## ABOUT THIS EXERCISE:
Give back every record below in full and exactly, but without a single image.

## SOURCE MATERIAL:
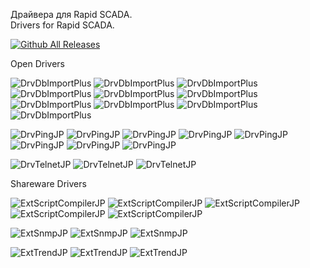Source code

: Драйвера для Rapid SCADA.     
Drivers  for Rapid SCADA.

[![Github All Releases](https://img.shields.io/github/downloads/JurasskPark/RapidScada_v6/total.svg)]()

Open Drivers

![DrvDbImportPlus](https://img.shields.io/github/downloads/JurasskPark/RapidScada_v6/DrvDbImportPlus_v6.3.0.2/total)
![DrvDbImportPlus](https://img.shields.io/github/downloads/JurasskPark/RapidScada_v6/DrvDbImportPlus_v6.3.0.1/total)
![DrvDbImportPlus](https://img.shields.io/github/downloads/JurasskPark/RapidScada_v6/DrvDbImportPlus_v6.3.0.0/total)
![DrvDbImportPlus](https://img.shields.io/github/downloads/JurasskPark/RapidScada_v6/DrvDbImportPlus_v6.0.0.6/total)
![DrvDbImportPlus](https://img.shields.io/github/downloads/JurasskPark/RapidScada_v6/DrvDbImportPlus_v6.0.0.5/total)
![DrvDbImportPlus](https://img.shields.io/github/downloads/JurasskPark/RapidScada_v6/DrvDbImportPlus_v6.0.0.4/total)
![DrvDbImportPlus](https://img.shields.io/github/downloads/JurasskPark/RapidScada_v6/DrvDbImportPlus_v6.0.0.3/total)
![DrvDbImportPlus](https://img.shields.io/github/downloads/JurasskPark/RapidScada_v6/DrvDbImportPlus_v6.0.0.2/total)
![DrvDbImportPlus](https://img.shields.io/github/downloads/JurasskPark/RapidScada_v6/DrvDbImportPlus_v6.0.0.1/total)
![DrvDbImportPlus](https://img.shields.io/github/downloads/JurasskPark/RapidScada_v6/DrvDbImportPlus_v6.0.0.0/total)


![DrvPingJP](https://img.shields.io/github/downloads/JurasskPark/RapidScada_v6/DrvPingJP_v6.3.0.0/total)
![DrvPingJP](https://img.shields.io/github/downloads/JurasskPark/RapidScada_v6/DrvPingJP_v6.1.0.3/total)
![DrvPingJP](https://img.shields.io/github/downloads/JurasskPark/RapidScada_v6/DrvPingJP_v6.1.0.2/total)
![DrvPingJP](https://img.shields.io/github/downloads/JurasskPark/RapidScada_v6/DrvPingJP_v6.1.0.1/total)
![DrvPingJP](https://img.shields.io/github/downloads/JurasskPark/RapidScada_v6/DrvPingJP_v6.1.0.0/total)
![DrvPingJP](https://img.shields.io/github/downloads/JurasskPark/RapidScada_v6/DrvPingJP_v6.0.0.2/total)
![DrvPingJP](https://img.shields.io/github/downloads/JurasskPark/RapidScada_v6/DrvPingJP_v6.0.0.1/total)
![DrvPingJP](https://img.shields.io/github/downloads/JurasskPark/RapidScada_v6/DrvPingJP_v6.0.0.0/total)


![DrvTelnetJP](https://img.shields.io/github/downloads/JurasskPark/RapidScada_v6/DrvTelnetJP_v6.3.0.0/total)
![DrvTelnetJP](https://img.shields.io/github/downloads/JurasskPark/RapidScada_v6/DrvTelnetJP_v6.0.0.1/total)
![DrvTelnetJP](https://img.shields.io/github/downloads/JurasskPark/RapidScada_v6/DrvTelnetJP_v6.0.0.0/total)

Shareware Drivers

![ExtScriptCompilerJP](https://img.shields.io/github/downloads/JurasskPark/RapidScada_v6/ExtScriptCompilerJP_v6.3.0.4/total)
![ExtScriptCompilerJP](https://img.shields.io/github/downloads/JurasskPark/RapidScada_v6/ExtScriptCompilerJP_v6.3.0.3/total)
![ExtScriptCompilerJP](https://img.shields.io/github/downloads/JurasskPark/RapidScada_v6/ExtScriptCompilerJP_v6.3.0.0/total)
![ExtScriptCompilerJP](https://img.shields.io/github/downloads/JurasskPark/RapidScada_v6/ExtScriptCompilerJP_v6.1.1.7/total)
![ExtScriptCompilerJP](https://img.shields.io/github/downloads/JurasskPark/RapidScada_v6/ExtScriptCompilerJP_v6.1.1.6/total)


![ExtSnmpJP](https://img.shields.io/github/downloads/JurasskPark/RapidScada_v6/ExtSnmpJP_v6.1.1.6/total)
![ExtSnmpJP](https://img.shields.io/github/downloads/JurasskPark/RapidScada_v6/ExtSnmpJP_v6.1.1.5/total)
![ExtSnmpJP](https://img.shields.io/github/downloads/JurasskPark/RapidScada_v6/ExtSnmpJP_v6.1.1.4/total)


![ExtTrendJP](https://img.shields.io/github/downloads/JurasskPark/RapidScada_v6/ExtTrendJP_v6.3.0.2/total)
![ExtTrendJP](https://img.shields.io/github/downloads/JurasskPark/RapidScada_v6/ExtTrendJP_v6.3.0.1/total)
![ExtTrendJP](https://img.shields.io/github/downloads/JurasskPark/RapidScada_v6/ExtTrendJP_v6.1.1.3/total)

## EXERCISE RESULT:
Source code

: Драйвера для Rapid SCADA.     
Drivers  for Rapid SCADA.

[![Github All Releases](https://img.shields.io/github/downloads/JurasskPark/RapidScada_v6/total.svg)]()

Open Drivers

![DrvDbImportPlus](https://img.shields.io/github/downloads/JurasskPark/RapidScada_v6/DrvDbImportPlus_v6.3.0.2/total)
![DrvDbImportPlus](https://img.shields.io/github/downloads/JurasskPark/RapidScada_v6/DrvDbImportPlus_v6.3.0.1/total)
![DrvDbImportPlus](https://img.shields.io/github/downloads/JurasskPark/RapidScada_v6/DrvDbImportPlus_v6.3.0.0/total)
![DrvDbImportPlus](https://img.shields.io/github/downloads/JurasskPark/RapidScada_v6/DrvDbImportPlus_v6.0.0.6/total)
![DrvDbImportPlus](https://img.shields.io/github/downloads/JurasskPark/RapidScada_v6/DrvDbImportPlus_v6.0.0.5/total)
![DrvDbImportPlus](https://img.shields.io/github/downloads/JurasskPark/RapidScada_v6/DrvDbImportPlus_v6.0.0.4/total)
![DrvDbImportPlus](https://img.shields.io/github/downloads/JurasskPark/RapidScada_v6/DrvDbImportPlus_v6.0.0.3/total)
![DrvDbImportPlus](https://img.shields.io/github/downloads/JurasskPark/RapidScada_v6/DrvDbImportPlus_v6.0.0.2/total)
![DrvDbImportPlus](https://img.shields.io/github/downloads/JurasskPark/RapidScada_v6/DrvDbImportPlus_v6.0.0.1/total)
![DrvDbImportPlus](https://img.shields.io/github/downloads/JurasskPark/RapidScada_v6/DrvDbImportPlus_v6.0.0.0/total)


![DrvPingJP](https://img.shields.io/github/downloads/JurasskPark/RapidScada_v6/DrvPingJP_v6.3.0.0/total)
![DrvPingJP](https://img.shields.io/github/downloads/JurasskPark/RapidScada_v6/DrvPingJP_v6.1.0.3/total)
![DrvPingJP](https://img.shields.io/github/downloads/JurasskPark/RapidScada_v6/DrvPingJP_v6.1.0.2/total)
![DrvPingJP](https://img.shields.io/github/downloads/JurasskPark/RapidScada_v6/DrvPingJP_v6.1.0.1/total)
![DrvPingJP](https://img.shields.io/github/downloads/JurasskPark/RapidScada_v6/DrvPingJP_v6.1.0.0/total)
![DrvPingJP](https://img.shields.io/github/downloads/JurasskPark/RapidScada_v6/DrvPingJP_v6.0.0.2/total)
![DrvPingJP](https://img.shields.io/github/downloads/JurasskPark/RapidScada_v6/DrvPingJP_v6.0.0.1/total)
![DrvPingJP](https://img.shields.io/github/downloads/JurasskPark/RapidScada_v6/DrvPingJP_v6.0.0.0/total)


![DrvTelnetJP](https://img.shields.io/github/downloads/JurasskPark/RapidScada_v6/DrvTelnetJP_v6.3.0.0/total)
![DrvTelnetJP](https://img.shields.io/github/downloads/JurasskPark/RapidScada_v6/DrvTelnetJP_v6.0.0.1/total)
![DrvTelnetJP](https://img.shields.io/github/downloads/JurasskPark/RapidScada_v6/DrvTelnetJP_v6.0.0.0/total)

Shareware Drivers

![ExtScriptCompilerJP](https://img.shields.io/github/downloads/JurasskPark/RapidScada_v6/ExtScriptCompilerJP_v6.3.0.4/total)
![ExtScriptCompilerJP](https://img.shields.io/github/downloads/JurasskPark/RapidScada_v6/ExtScriptCompilerJP_v6.3.0.3/total)
![ExtScriptCompilerJP](https://img.shields.io/github/downloads/JurasskPark/RapidScada_v6/ExtScriptCompilerJP_v6.3.0.0/total)
![ExtScriptCompilerJP](https://img.shields.io/github/downloads/JurasskPark/RapidScada_v6/ExtScriptCompilerJP_v6.1.1.7/total)
![ExtScriptCompilerJP](https://img.shields.io/github/downloads/JurasskPark/RapidScada_v6/ExtScriptCompilerJP_v6.1.1.6/total)


![ExtSnmpJP](https://img.shields.io/github/downloads/JurasskPark/RapidScada_v6/ExtSnmpJP_v6.1.1.6/total)
![ExtSnmpJP](https://img.shields.io/github/downloads/JurasskPark/RapidScada_v6/ExtSnmpJP_v6.1.1.5/total)
![ExtSnmpJP](https://img.shields.io/github/downloads/JurasskPark/RapidScada_v6/ExtSnmpJP_v6.1.1.4/total)


![ExtTrendJP](https://img.shields.io/github/downloads/JurasskPark/RapidScada_v6/ExtTrendJP_v6.3.0.2/total)
![ExtTrendJP](https://img.shields.io/github/downloads/JurasskPark/RapidScada_v6/ExtTrendJP_v6.3.0.1/total)
![ExtTrendJP](https://img.shields.io/github/downloads/JurasskPark/RapidScada_v6/ExtTrendJP_v6.1.1.3/total)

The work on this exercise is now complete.